Il restait à pratiquer la pêche effectuée à partir du navire, au calme, au mouillage. Là aussi de nombreux prétextes (tâches ancillaires et domestiques, fatigue, flemme parfois) et quelques essais infructueux ne permirent pas -ou fort peu- pas de procéder au-delà de véritables tentatives.
A l’escale de Douarnenez, avec Tristan réalisateur-cadreur, nous avons embarqué un vrai pêcheur. Après quelques essais peu satisfaisants au lancer la véritable opportunité s’est présentée à l’escale du fjord de Viga, le site où l’on a rencontré Ingfrid et Ole ces sympathiques norvégiens qui nous ont si bien reçu.
Sur ce lieu Tristan s’est révélé le pêcheur qu’il était, un site remarquable et pittoresque, une petite baie protégée par des collines rocheuses assez abruptes. Avec son lancer Tristan a donc rapidement sorti un gros lieu jaune et deux maquereaux de tailles avantageuses, le lendemain ces derniers ont reçu à bord une invitation en bonne et due forme (en papillote au four et semoule de blé).
Le jour suivant notre départ de ce joli fjord la chance et l’habileté ont été de nouveau favorables à la pêche : un autre gros lieu jaune (il y en a de noirs…) et un plus petit ont été également prélevés au mouillage dans les parages d’un petit archipel, ces poissons également bienvenus ont aussitôt contribué à l’apport protéinique nécessaire et utile à l’équipage.
Encouragé par les succès de Tristan et de son lancer, après concertation ledit équipage s’est mis au travail afin de  restaurer une nasse récupérée quelques jours auparavant sur une plage du wick of Gruting dans l’île de Fetlar située au sud-est de l’archipel des Shetlands.
Cet engin abandonné à l’échouage et un peu abimé mais réutilisable trainait à bord depuis un moment en attente d’un meilleur usage et d’une indispensable réparation. Il est vrai que ce type de pêche avec engin nous était apparu comme allant de soi (une évidence de plus au catalogue). Nous avions déjà remarqué par une observation attentive et intéressée que dans le port de pêche de Killmore dans le sud de l’Irlande on pêchait des araignées et des crabes avec quantité de ces nasses et de là lumineusement déduit que l’on pourrait mettre en œuvre un de ces casiers.
L’appareil étant réparé –quelques planches d’une vieille caisse rajoutées pour le fond initialement un peu ruiné, quelques petites reprises dans le filet, trois grosses pierres pour le lest, une tête de lieu servant d’appât et la nasse était prête pour une immersion en attente de résultat. Ainsi fut fait ce 25 juin vers les 10 heures du soir (en principe, car il fait encore grand jour).
Le lendemain matin trois crabes tourteaux occupaient les lieux, pas suffisamment gros pour remplir tout l’espace mais quand même relativement conséquents pour agrémenter notre salade de midi. On nous avait dit à Bergen (deux marins d’un bateau travaillant pour les pêcheries de saumons) que les fjords étaient poissonneux, leur réputation se trouvait donc confirmée.
En conséquence et à l’unanimité, ayant murement constaté que la pêche était lucrative et pourvoyeuse de nourriture fraiche, il a été décidé que tous les encouragements et les moyens les plus performants et sophistiqués du navire (sic) seraient dorénavant mis à la disposition des pêcheurs du bord et de Tristan tout particulièrement.

Morue

Tourteau


Une réflexion sur “De la pêche et des pêcheurs, par Philippe R.
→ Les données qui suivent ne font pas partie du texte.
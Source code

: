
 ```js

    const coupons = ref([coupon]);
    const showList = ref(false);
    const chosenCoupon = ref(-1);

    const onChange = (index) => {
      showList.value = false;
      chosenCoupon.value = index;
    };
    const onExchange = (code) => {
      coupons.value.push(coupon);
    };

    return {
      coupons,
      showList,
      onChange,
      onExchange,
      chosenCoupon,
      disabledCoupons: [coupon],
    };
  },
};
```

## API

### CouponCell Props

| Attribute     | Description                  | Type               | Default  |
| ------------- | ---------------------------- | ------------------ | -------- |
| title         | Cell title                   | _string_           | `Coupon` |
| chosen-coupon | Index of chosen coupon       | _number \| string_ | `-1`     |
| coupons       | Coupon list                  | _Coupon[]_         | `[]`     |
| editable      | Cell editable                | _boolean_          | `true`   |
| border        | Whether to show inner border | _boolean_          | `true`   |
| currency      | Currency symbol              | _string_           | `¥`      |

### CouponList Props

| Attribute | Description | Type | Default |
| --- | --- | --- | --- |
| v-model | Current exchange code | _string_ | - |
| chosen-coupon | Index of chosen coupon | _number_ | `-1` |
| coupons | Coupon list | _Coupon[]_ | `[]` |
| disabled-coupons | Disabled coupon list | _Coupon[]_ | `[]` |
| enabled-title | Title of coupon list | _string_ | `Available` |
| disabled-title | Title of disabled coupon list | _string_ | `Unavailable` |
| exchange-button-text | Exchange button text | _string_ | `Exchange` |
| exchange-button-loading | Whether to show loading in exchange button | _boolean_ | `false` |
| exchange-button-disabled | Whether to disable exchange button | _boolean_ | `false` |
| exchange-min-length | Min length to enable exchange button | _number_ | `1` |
  1. Ca y est, la Norvège est toujours aussi poissoneuse. En montant vers le Nord et les Lofoten les prises risquent fort de se multiplier.
    Le maelstrom près de Bodo avec ses 28 noeuds de courant est unique pour une pêche rapide et rentable.
    L’endroit est bien sûr très délicat à approcher en bateau.
    Bonne cure de cabillaud arctique et bonne route.